- **About this exercise**
Lines below that hold the word "step" must be copied in full.

┌──

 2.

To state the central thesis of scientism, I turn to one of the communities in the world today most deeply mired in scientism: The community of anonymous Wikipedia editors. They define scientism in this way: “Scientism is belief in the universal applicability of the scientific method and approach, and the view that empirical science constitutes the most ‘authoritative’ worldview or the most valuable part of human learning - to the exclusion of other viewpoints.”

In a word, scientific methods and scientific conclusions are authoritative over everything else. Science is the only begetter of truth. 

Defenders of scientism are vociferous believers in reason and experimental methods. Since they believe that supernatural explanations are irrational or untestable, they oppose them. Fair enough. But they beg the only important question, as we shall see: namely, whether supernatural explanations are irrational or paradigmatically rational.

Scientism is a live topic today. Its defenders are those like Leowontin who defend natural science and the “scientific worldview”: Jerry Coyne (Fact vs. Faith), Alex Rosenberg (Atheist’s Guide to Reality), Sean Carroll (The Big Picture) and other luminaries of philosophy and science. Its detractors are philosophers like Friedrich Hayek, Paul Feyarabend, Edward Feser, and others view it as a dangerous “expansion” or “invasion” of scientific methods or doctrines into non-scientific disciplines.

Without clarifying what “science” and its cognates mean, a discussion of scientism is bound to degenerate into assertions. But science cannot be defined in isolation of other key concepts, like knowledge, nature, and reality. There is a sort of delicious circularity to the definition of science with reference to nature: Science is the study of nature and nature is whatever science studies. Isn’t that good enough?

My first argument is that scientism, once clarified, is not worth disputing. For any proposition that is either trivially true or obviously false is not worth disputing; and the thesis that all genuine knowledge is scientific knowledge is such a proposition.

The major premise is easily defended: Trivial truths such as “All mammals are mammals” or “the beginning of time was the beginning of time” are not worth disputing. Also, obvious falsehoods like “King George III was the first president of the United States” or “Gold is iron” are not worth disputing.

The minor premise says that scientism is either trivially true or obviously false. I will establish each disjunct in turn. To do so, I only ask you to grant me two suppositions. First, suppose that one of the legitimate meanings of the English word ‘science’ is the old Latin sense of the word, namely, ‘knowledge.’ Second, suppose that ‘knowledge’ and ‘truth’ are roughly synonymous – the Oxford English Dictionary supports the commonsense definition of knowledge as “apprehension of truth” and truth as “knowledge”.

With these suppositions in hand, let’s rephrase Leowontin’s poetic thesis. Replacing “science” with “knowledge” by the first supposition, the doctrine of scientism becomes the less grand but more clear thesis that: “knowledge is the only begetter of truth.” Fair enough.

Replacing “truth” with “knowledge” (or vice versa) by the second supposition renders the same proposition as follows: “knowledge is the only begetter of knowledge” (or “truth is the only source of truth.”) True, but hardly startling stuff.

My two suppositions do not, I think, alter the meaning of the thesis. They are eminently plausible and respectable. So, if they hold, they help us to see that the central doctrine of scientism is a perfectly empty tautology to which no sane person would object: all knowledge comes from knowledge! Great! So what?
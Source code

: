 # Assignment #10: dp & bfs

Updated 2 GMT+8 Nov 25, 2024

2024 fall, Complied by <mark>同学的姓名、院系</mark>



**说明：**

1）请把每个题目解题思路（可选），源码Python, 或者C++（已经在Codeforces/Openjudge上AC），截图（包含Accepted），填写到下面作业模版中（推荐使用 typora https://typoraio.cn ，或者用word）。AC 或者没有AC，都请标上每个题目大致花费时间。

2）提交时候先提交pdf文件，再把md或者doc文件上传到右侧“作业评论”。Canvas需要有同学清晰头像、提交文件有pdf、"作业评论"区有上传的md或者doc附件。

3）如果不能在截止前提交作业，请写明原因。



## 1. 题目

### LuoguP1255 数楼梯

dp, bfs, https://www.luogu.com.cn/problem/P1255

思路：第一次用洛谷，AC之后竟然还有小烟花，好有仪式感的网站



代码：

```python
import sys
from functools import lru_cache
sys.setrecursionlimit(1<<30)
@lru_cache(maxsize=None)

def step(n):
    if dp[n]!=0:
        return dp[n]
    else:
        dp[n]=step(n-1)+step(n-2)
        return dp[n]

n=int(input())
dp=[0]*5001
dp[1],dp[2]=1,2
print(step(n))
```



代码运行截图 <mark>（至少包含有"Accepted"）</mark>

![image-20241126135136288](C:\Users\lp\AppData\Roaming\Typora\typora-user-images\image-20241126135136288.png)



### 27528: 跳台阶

└──

- **Result below**
def step(n):
        dp[n]=step(n-1)+step(n-2)
print(step(n))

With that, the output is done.